Please reproduce verbatim the lines below, from the first through the one with "- 数据查询语言(DQL)是对表中的记录进行查询的操作，关键字是selete".

────────

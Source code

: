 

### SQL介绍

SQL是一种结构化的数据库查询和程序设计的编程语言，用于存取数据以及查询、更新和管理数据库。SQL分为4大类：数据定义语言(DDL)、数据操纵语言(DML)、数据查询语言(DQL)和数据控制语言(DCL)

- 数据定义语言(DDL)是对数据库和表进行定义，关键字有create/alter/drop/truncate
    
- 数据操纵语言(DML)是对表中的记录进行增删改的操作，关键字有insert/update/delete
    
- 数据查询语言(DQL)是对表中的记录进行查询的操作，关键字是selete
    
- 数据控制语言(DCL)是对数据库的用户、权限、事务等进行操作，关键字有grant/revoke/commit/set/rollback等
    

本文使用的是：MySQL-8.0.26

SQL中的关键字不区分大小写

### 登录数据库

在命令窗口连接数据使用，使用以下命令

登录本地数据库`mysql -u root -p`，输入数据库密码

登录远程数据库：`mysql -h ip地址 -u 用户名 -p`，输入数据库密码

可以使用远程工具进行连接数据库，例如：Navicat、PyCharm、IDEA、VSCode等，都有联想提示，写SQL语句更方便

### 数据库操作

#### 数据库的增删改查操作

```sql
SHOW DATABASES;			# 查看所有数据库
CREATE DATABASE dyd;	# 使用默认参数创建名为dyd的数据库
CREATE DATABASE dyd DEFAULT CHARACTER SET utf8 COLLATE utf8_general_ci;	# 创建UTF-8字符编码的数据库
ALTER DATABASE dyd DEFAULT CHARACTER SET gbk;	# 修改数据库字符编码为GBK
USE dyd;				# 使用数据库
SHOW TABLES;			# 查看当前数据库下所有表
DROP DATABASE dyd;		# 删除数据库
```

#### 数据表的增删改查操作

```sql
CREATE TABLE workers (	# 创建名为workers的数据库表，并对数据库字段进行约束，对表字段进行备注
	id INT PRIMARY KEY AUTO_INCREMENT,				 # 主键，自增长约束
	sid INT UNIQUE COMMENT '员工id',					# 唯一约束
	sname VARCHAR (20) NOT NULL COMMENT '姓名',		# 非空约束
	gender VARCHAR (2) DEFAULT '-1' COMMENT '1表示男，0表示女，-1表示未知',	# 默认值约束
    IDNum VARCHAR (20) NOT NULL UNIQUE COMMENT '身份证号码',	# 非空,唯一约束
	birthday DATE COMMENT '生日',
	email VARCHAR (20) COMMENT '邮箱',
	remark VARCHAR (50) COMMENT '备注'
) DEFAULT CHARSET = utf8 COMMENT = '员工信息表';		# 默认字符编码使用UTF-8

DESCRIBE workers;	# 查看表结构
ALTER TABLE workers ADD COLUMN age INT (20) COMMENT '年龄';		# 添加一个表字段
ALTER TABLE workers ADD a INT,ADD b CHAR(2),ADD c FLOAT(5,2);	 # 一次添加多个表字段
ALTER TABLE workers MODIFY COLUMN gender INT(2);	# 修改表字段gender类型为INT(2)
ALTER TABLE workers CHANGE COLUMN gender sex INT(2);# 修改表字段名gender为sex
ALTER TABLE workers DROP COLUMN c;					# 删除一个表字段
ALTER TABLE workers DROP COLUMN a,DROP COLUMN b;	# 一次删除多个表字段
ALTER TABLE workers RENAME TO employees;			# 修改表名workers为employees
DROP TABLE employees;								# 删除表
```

────────

[Solution for this task]
Source code

: 

### SQL介绍

SQL是一种结构化的数据库查询和程序设计的编程语言，用于存取数据以及查询、更新和管理数据库。SQL分为4大类：数据定义语言(DDL)、数据操纵语言(DML)、数据查询语言(DQL)和数据控制语言(DCL)

- 数据定义语言(DDL)是对数据库和表进行定义，关键字有create/alter/drop/truncate
    
- 数据操纵语言(DML)是对表中的记录进行增删改的操作，关键字有insert/update/delete
    
- 数据查询语言(DQL)是对表中的记录进行查询的操作，关键字是selete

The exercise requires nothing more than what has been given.